MacSpeech

MacSpeech is a developer of speech recognition software for Macintosh computers. The company was started in 1996 when Founder and current CEO Andrew Taylor noticed that Macintosh seemed to be falling behind when it came to speech recognition.

The Vision of Speech Everywhere

MacSpeech believes speech should be pervasive on the Macintosh. This vision originates with the company's founder, CEO, and the Chief Architect of its products, Andrew Taylor. Andy’s mild demeanor belies the persistence of his vision and his talents as a programmer. He has designed and implemented computer software and hardware solutions for clients in communications, imaging, speech synthesis and recognition.

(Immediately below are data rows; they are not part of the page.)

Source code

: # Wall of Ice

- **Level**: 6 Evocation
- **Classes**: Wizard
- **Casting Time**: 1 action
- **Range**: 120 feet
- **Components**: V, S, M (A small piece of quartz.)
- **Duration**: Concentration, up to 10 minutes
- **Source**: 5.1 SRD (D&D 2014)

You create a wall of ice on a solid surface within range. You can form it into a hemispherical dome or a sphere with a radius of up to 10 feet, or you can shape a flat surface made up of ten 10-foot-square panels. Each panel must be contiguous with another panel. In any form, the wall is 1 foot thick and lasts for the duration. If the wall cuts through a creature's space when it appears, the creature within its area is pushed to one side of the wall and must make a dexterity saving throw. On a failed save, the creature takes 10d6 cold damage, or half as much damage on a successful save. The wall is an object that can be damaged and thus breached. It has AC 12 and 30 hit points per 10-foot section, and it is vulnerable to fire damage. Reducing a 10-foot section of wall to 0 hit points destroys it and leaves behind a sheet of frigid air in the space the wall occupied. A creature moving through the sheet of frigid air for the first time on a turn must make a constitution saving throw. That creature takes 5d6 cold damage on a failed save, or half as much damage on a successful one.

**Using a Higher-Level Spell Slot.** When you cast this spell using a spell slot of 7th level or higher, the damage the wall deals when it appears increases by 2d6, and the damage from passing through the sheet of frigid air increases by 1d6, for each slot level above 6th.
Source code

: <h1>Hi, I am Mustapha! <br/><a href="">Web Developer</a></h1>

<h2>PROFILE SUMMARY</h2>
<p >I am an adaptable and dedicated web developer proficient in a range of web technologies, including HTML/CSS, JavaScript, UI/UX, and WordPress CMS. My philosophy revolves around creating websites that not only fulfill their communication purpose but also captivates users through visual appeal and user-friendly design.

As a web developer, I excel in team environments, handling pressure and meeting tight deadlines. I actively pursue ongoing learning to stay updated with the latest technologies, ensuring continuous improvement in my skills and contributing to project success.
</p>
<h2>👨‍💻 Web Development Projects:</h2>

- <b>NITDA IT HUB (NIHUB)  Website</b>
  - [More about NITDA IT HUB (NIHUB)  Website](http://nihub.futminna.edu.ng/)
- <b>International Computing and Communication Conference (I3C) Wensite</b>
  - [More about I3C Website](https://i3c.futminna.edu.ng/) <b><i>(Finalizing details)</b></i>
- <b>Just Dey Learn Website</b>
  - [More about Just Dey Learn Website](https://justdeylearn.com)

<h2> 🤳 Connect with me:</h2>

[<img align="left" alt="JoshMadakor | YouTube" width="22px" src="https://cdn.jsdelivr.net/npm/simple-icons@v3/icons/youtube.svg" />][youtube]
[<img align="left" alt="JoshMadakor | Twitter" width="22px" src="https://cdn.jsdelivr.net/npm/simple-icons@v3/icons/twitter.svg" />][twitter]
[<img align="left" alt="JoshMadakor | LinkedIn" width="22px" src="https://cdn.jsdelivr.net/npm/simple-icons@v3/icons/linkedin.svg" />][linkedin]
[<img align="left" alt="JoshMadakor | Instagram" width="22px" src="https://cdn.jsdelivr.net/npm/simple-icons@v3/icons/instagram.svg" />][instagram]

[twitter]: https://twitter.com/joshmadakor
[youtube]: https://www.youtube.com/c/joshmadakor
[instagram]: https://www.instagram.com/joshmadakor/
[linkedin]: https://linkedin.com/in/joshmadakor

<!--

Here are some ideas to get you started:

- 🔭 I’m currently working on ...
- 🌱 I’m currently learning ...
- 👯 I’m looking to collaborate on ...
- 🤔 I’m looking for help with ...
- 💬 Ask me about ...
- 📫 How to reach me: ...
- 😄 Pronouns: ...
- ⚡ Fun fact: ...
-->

MacSpeech began in late 1996 when Andy noticed the Macintosh platform was beginning to fall behind Windows in the area of Speech Recognition. Andy had previously helped design and build the industry's first dictation system, Power Secretary, while he was employed by Articulate Systems.

Company Profile

MacSpeech's engineering team is rounded out by engineers who have worked on award-winning Macintosh products. Their collective experience includes some of the most extensive sound input experience on the Macintosh. Their engineers came from companies like STF Technologies, Dragon Systems, and Wang, among others.

MacSpeech's technical support and marketing teams include former Apple employees who are well versed in the needs of the Macintosh user. Their contributions round out the company’s commitment to provide the Macintosh community with a speech recognition experience that is distinctly Mac-like.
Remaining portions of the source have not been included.